BEGIN Data excerpts

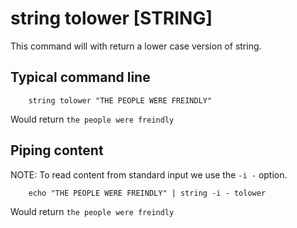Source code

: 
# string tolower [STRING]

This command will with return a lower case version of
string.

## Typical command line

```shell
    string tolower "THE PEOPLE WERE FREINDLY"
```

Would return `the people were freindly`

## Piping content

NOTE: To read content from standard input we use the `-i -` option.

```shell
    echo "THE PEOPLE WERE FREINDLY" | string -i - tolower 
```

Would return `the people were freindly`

END Data excerpts
BEGIN Data excerpts

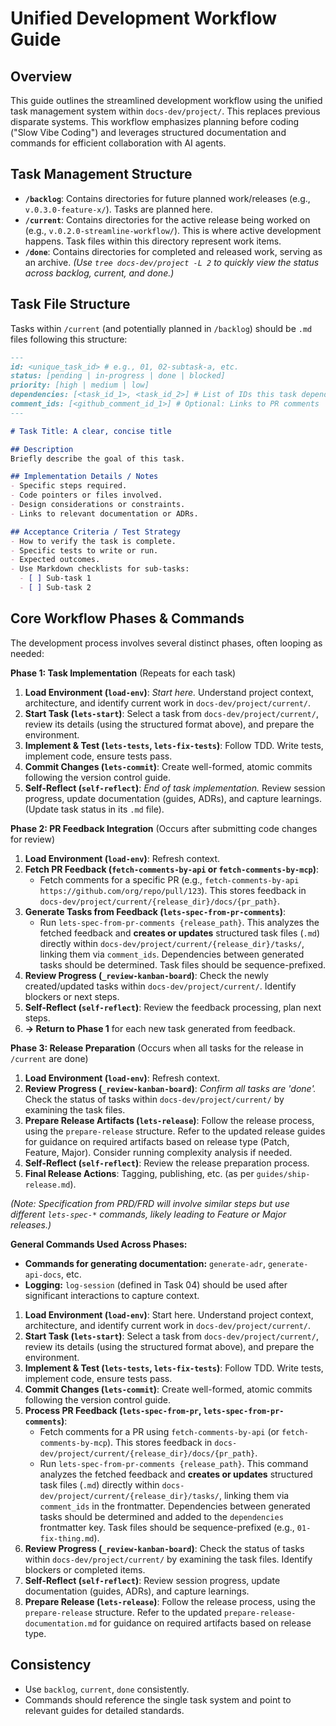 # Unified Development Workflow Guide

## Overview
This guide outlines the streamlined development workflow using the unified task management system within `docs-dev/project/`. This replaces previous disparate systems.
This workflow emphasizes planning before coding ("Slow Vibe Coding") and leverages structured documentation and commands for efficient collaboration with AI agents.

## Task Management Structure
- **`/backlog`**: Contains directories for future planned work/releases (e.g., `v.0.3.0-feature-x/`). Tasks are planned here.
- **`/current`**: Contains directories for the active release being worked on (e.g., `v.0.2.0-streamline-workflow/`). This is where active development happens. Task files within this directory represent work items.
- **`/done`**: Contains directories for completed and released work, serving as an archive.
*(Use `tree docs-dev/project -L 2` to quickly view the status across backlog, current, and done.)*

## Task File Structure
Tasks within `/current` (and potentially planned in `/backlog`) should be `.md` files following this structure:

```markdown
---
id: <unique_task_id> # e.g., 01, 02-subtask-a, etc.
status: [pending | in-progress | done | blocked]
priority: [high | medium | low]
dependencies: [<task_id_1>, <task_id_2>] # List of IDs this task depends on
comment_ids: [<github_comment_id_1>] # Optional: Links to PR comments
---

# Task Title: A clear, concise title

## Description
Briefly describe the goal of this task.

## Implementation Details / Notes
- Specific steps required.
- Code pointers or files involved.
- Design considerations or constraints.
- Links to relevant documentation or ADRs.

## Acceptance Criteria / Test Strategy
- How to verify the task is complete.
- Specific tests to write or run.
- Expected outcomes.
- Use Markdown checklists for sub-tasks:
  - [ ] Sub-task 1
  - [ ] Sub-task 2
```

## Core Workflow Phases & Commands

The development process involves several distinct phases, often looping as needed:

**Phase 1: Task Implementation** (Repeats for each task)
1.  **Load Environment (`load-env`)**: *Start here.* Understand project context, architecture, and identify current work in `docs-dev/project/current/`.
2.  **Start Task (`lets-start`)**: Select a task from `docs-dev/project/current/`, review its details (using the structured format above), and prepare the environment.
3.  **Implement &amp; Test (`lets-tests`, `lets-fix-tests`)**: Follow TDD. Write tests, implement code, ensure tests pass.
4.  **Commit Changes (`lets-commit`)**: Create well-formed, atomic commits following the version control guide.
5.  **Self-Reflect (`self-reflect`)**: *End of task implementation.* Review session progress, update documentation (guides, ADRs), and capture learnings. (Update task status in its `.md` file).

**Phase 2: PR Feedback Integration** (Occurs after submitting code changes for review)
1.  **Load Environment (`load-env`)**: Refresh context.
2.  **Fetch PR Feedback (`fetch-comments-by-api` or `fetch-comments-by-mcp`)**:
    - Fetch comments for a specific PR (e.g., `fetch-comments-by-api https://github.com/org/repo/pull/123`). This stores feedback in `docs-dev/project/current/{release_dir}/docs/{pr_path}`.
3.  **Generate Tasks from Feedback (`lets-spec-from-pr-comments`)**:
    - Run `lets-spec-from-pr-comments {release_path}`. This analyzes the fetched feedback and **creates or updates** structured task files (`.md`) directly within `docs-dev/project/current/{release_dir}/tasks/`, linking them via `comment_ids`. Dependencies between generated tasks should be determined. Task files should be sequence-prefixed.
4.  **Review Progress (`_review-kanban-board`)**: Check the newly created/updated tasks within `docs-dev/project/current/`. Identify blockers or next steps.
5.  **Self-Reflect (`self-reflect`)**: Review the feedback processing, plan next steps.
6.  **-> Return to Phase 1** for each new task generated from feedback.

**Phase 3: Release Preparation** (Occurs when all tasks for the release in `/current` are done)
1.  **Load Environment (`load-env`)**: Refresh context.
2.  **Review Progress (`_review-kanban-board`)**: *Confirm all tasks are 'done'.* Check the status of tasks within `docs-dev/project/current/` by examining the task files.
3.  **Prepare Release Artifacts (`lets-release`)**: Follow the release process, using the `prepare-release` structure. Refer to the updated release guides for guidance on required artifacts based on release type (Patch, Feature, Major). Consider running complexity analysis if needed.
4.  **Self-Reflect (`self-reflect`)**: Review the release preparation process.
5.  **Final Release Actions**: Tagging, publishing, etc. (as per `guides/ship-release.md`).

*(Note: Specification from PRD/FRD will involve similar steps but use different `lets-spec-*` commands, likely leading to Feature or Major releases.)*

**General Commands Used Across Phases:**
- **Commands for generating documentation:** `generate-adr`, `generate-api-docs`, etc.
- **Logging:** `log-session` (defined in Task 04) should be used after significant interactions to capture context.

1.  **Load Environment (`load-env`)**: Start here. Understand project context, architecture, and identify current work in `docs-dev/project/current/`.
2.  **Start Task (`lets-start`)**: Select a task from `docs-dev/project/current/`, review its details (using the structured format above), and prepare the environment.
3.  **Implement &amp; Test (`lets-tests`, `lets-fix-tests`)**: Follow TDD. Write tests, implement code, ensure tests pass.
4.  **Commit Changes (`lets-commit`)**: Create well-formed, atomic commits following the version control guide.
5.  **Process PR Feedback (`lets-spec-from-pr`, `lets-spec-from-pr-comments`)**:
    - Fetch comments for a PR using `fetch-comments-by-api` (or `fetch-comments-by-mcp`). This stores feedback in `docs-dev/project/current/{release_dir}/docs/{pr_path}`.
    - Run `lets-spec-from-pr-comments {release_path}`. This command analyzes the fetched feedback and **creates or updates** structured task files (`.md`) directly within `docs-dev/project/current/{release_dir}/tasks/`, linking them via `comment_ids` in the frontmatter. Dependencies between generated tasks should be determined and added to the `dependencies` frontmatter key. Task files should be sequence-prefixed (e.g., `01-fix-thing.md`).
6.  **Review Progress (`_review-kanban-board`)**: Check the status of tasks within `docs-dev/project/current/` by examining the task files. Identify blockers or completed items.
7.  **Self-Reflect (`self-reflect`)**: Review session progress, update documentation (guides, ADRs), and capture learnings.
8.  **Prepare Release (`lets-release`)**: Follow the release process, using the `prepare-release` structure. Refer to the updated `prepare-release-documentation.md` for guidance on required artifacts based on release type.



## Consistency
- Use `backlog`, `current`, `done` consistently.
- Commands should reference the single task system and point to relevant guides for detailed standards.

END Data excerpts

Could you transcribe the entries above word for word, from the line with "This guide outlines" down to the line with "for each task)", keeping both?

This guide outlines the streamlined development workflow using the unified task management system within `docs-dev/project/`. This replaces previous disparate systems.
This workflow emphasizes planning before coding ("Slow Vibe Coding") and leverages structured documentation and commands for efficient collaboration with AI agents.

## Task Management Structure
- **`/backlog`**: Contains directories for future planned work/releases (e.g., `v.0.3.0-feature-x/`). Tasks are planned here.
- **`/current`**: Contains directories for the active release being worked on (e.g., `v.0.2.0-streamline-workflow/`). This is where active development happens. Task files within this directory represent work items.
- **`/done`**: Contains directories for completed and released work, serving as an archive.
*(Use `tree docs-dev/project -L 2` to quickly view the status across backlog, current, and done.)*

## Task File Structure
Tasks within `/current` (and potentially planned in `/backlog`) should be `.md` files following this structure:

```markdown
---
id: <unique_task_id> # e.g., 01, 02-subtask-a, etc.
status: [pending | in-progress | done | blocked]
priority: [high | medium | low]
dependencies: [<task_id_1>, <task_id_2>] # List of IDs this task depends on
comment_ids: [<github_comment_id_1>] # Optional: Links to PR comments
---

# Task Title: A clear, concise title

## Description
Briefly describe the goal of this task.

## Implementation Details / Notes
- Specific steps required.
- Code pointers or files involved.
- Design considerations or constraints.
- Links to relevant documentation or ADRs.

## Acceptance Criteria / Test Strategy
- How to verify the task is complete.
- Specific tests to write or run.
- Expected outcomes.
- Use Markdown checklists for sub-tasks:
  - [ ] Sub-task 1
  - [ ] Sub-task 2
```

## Core Workflow Phases & Commands

The development process involves several distinct phases, often looping as needed:

**Phase 1: Task Implementation** (Repeats for each task)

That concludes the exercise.